Stored data entries
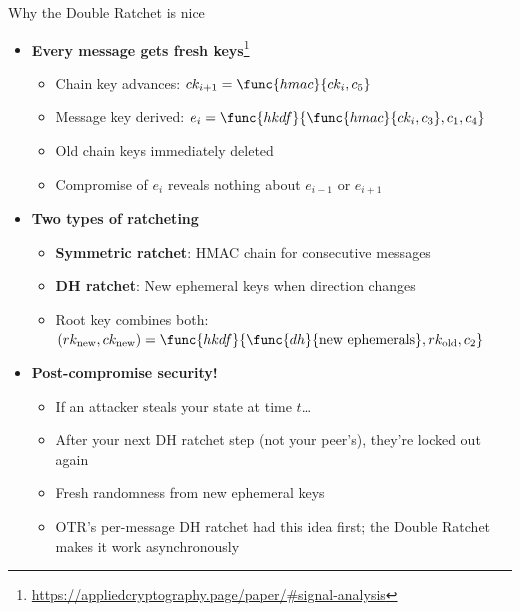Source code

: \ifdefined\PRESENTATION\else\PassOptionsToClass{handout}{beamer}\fi\documentclass[aspectratio=169, lualatex]{beamer}
\begin{document}
\begin{frame}{Why the Double Ratchet is nice}
	\begin{itemize}
		\item \textbf{Every message gets fresh keys}\footnote{\url{https://appliedcryptography.page/paper/\#signal-analysis}}
		      \begin{itemize}
			      \item Chain key advances: $ck_{i+1} = \func{hmac}{ck_i, c_5}$
			      \item Message key derived: $e_i = \func{hkdf}{\func{hmac}{ck_i, c_3}, c_1, c_4}$
			      \item Old chain keys immediately deleted
			      \item Compromise of $e_i$ reveals nothing about $e_{i-1}$ or $e_{i+1}$
		      \end{itemize}
		\item \textbf{Two types of ratcheting}
		      \begin{itemize}
			      \item \textbf{Symmetric ratchet}: HMAC chain for consecutive messages
			      \item \textbf{DH ratchet}: New ephemeral keys when direction changes
			      \item Root key combines both: $(rk_{\text{new}}, ck_{\text{new}}) = \func{hkdf}{\func{dh}{\text{new ephemerals}}, rk_{\text{old}}, c_2}$
		      \end{itemize}
		\item \textbf{Post-compromise security!}
		      \begin{itemize}
			      \item If an attacker steals your state at time $t$\ldots
			      \item After your next DH ratchet step (not your peer's), they're locked out again
			      \item Fresh randomness from new ephemeral keys
			      \item OTR's per-message DH ratchet had this idea first; the Double Ratchet makes it work asynchronously
		      \end{itemize}
	\end{itemize}
\end{frame}
\end{document}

**EXERCISE REQUIREMENTS:**
Quote the records above in full, dropping each picture.

**RESULT FOR THIS TASK:**
Source code

: \ifdefined\PRESENTATION\else\PassOptionsToClass{handout}{beamer}\fi\documentclass[aspectratio=169, lualatex]{beamer}
\begin{document}
\begin{frame}{Why the Double Ratchet is nice}
	\begin{itemize}
		\item \textbf{Every message gets fresh keys}\footnote{\url{https://appliedcryptography.page/paper/\#signal-analysis}}
		      \begin{itemize}
			      \item Chain key advances: $ck_{i+1} = \func{hmac}{ck_i, c_5}$
			      \item Message key derived: $e_i = \func{hkdf}{\func{hmac}{ck_i, c_3}, c_1, c_4}$
			      \item Old chain keys immediately deleted
			      \item Compromise of $e_i$ reveals nothing about $e_{i-1}$ or $e_{i+1}$
		      \end{itemize}
		\item \textbf{Two types of ratcheting}
		      \begin{itemize}
			      \item \textbf{Symmetric ratchet}: HMAC chain for consecutive messages
			      \item \textbf{DH ratchet}: New ephemeral keys when direction changes
			      \item Root key combines both: $(rk_{\text{new}}, ck_{\text{new}}) = \func{hkdf}{\func{dh}{\text{new ephemerals}}, rk_{\text{old}}, c_2}$
		      \end{itemize}
		\item \textbf{Post-compromise security!}
		      \begin{itemize}
			      \item If an attacker steals your state at time $t$\ldots
			      \item After your next DH ratchet step (not your peer's), they're locked out again
			      \item Fresh randomness from new ephemeral keys
			      \item OTR's per-message DH ratchet had this idea first; the Double Ratchet makes it work asynchronously
		      \end{itemize}
	\end{itemize}
\end{frame}
\end{document}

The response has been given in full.